(Stored entries)
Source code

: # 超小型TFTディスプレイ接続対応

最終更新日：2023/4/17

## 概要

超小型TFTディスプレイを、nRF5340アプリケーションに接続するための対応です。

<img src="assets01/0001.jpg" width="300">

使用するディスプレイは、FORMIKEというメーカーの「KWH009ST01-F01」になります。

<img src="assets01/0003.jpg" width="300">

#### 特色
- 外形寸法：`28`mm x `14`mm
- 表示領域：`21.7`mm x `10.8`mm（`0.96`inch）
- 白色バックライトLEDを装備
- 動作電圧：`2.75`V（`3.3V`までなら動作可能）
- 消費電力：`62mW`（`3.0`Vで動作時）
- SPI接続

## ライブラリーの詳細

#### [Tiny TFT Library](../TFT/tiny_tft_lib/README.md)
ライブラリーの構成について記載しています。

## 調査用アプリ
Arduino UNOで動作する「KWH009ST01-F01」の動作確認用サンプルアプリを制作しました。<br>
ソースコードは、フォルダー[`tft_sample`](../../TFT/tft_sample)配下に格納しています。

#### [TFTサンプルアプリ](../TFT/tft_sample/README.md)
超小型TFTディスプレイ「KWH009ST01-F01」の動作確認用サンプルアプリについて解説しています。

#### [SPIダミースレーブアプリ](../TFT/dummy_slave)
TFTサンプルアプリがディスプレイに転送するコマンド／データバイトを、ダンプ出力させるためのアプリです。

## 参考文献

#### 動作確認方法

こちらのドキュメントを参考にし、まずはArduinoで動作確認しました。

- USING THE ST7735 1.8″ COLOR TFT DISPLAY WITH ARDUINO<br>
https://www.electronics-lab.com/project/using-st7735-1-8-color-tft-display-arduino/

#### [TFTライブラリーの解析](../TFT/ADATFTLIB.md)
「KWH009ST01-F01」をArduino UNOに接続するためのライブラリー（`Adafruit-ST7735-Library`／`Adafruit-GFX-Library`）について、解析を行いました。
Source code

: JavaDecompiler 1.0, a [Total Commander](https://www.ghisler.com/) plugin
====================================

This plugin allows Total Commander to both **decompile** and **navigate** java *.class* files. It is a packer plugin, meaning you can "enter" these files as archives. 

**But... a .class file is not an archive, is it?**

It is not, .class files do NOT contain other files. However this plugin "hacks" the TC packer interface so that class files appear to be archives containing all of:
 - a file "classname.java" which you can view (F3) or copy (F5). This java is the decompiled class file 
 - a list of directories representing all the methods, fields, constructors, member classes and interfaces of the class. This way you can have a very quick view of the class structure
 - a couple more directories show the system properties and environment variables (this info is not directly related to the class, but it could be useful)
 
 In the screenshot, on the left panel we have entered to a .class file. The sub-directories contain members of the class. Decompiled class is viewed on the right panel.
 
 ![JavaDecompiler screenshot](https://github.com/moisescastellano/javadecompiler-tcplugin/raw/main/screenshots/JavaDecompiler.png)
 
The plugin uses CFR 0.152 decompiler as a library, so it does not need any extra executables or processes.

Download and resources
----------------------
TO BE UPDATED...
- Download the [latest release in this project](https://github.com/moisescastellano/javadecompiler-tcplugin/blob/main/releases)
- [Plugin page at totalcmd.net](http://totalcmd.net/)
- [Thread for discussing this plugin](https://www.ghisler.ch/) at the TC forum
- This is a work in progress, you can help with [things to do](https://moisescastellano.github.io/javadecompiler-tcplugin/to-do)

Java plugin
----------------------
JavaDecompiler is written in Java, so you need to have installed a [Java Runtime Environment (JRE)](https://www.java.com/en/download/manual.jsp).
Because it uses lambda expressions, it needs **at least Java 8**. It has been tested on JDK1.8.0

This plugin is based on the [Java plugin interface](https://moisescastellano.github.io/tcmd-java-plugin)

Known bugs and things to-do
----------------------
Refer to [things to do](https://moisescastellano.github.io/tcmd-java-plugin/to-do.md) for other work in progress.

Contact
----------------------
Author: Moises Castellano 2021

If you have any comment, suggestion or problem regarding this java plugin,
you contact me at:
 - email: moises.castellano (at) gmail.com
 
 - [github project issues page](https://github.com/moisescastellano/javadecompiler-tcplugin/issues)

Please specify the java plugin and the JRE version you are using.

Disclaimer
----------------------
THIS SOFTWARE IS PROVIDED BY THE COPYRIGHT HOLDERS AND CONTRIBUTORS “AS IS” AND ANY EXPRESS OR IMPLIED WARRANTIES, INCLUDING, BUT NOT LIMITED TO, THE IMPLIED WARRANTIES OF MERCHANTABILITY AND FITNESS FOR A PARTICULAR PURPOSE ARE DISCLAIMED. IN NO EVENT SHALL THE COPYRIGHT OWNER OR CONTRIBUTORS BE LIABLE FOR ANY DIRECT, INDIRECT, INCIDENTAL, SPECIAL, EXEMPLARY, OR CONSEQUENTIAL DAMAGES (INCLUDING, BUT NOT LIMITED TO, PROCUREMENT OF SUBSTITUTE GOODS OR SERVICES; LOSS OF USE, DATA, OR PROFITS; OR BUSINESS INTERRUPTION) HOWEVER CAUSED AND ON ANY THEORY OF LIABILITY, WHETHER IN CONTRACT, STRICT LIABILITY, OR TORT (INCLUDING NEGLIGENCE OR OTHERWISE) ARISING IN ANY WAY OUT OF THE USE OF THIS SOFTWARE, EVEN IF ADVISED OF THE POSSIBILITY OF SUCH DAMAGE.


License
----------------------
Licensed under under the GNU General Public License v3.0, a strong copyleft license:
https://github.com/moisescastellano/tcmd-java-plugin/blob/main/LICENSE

EXERCISE DETAILS: Find and copy each line of the data where "blob" is present.

OUTPUT OF THE EXERCISE:
- Download the [latest release in this project](https://github.com/moisescastellano/javadecompiler-tcplugin/blob/main/releases)
https://github.com/moisescastellano/tcmd-java-plugin/blob/main/LICENSE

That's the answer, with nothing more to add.